[Magdalen] To the chemists among us...What You Need To Know AboutNALED (Dibrom)
Lynn Ronkainen
houstonklr at gmail.com
Fri Sep 15 02:24:35 UTC 2017
Thanks to all who replied. The link was one provided by a neighbor. I appreciate the detailed remarks.
Lynn
On Sep 14, 2017, at 8:29 PM, Charles Wohlers <chadwohl at satucket.com> wrote:
Replying here finally - "recovering" from a 6-mile, 1400' elevation gain, hike up (& down) Middle Mt., which is north of Island Pond, near the Quebec border.
The link you provide is, firstly, designed to make people afraid of naled. It is not dispassionate, to say the least. The studies referenced mostly are of other organophosphates, not naled. I wouldn't put much faith in it. A Google search gives two reasonable sources - Wikipedia and one from Cornell. The Cornell article does make it sound scary (under the section "Acute Toxicity"), but remember the concentrations mentioned are all very high - do take note of Jim Handsfield's response. One good thing noted is that it decomposes very quickly once it comes in contact with any water, so, once sprayed, it won't stick around.
I'm not so sure about the EPA article on Naled at the top of the Google search results - it seems designed to put you at ease about the stuff.
EEE is fairly rare, but can be quite dangerous if you contract it - it does kill people. It was a yearly problem back in Mass., and aerial spraying was done some years, about this time of year. It think malathion was used, and I don't recall adverse affects.

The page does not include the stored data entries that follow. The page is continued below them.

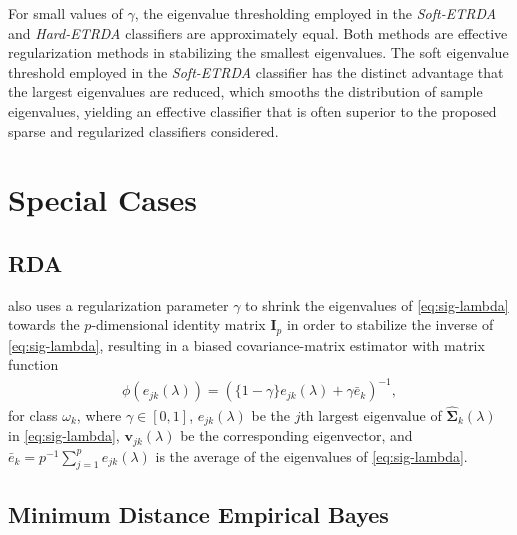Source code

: \documentclass[11pt]{article}
\begin{document}
For small values of $\gamma$, the eigenvalue thresholding employed in the \emph{Soft-ETRDA} and \emph{Hard-ETRDA} classifiers are approximately equal. Both methods are effective regularization methods in stabilizing the smallest eigenvalues. The soft eigenvalue threshold employed in the \emph{Soft-ETRDA} classifier has the distinct advantage that the largest eigenvalues are reduced, which smooths the distribution of sample eigenvalues, yielding an effective classifier that is often superior to the proposed sparse and regularized classifiers considered.

\section{Special Cases}

\subsection{RDA}

\cite{Friedman:1989tm} also uses a regularization parameter $\gamma$ to shrink the
eigenvalues of \eqref{eq:sig-lambda} towards the $p$-dimensional identity matrix $\bm I_p$
in order to stabilize the inverse of \eqref{eq:sig-lambda}, resulting in a biased
covariance-matrix estimator with matrix function
\begin{align}
	\phi(e_{jk}(\lambda)) = (\{1 - \gamma\} e_{jk}(\lambda) + \gamma \bar{e}_k)^{-1},\label{eq:rda-eigenvalue-function}
\end{align}
for class $\omega_k$, where $\gamma \in [0, 1]$, $e_{jk}(\lambda)$ be the $j$th largest eigenvalue of $\widehat{\bm\Sigma}_k(\lambda)$ in \eqref{eq:sig-lambda}, $\bm v_{jk}(\lambda)$ be the corresponding eigenvector, and $\bar{e}_k = p^{-1} \sum_{j=1}^p e_{jk}(\lambda)$ is the average of the eigenvalues of \eqref{eq:sig-lambda}.

\subsection{Minimum Distance Empirical Bayes}
\end{document}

That said, organophosphates can be nasty and they can affect mammals like us - albeit at fairly high concentrations. Just this week the lead article in C&E News (the news magazine of the American Chemical Soc.) was on chlorpyrifos, another widely-used organophosphate which the EPA was about to ban on food crops, before Trump was elected - now they've put that off. You can read the article here: http://cen.acs.org/magazine/95/09536.html. It is a good example of balanced reporting, unlike the one you provided.
My sense is that problems may arise from this spraying, but, if so, it would very likely be because somebody screwed up - sprayed it in the wrong place or at too high a concentration.
Hope all this helps a bit.
Chad Wohlers
Woodbury, VT USA
chadwohl at satucket.com
-----Original Message----- From: Lynn Ronkainen
Sent: Thursday, September 14, 2017 4:22 PM
To: magdalen at herberthouse.org
Subject: [Magdalen] To the chemists among us...What You Need To Know AboutNALED (Dibrom)
This is being sprayed by the USAirforce over the areas of flooding in TX from the coast north to Houston and E/W from there
Sounds like it might be worse than the potential mosquitoes... thoughts?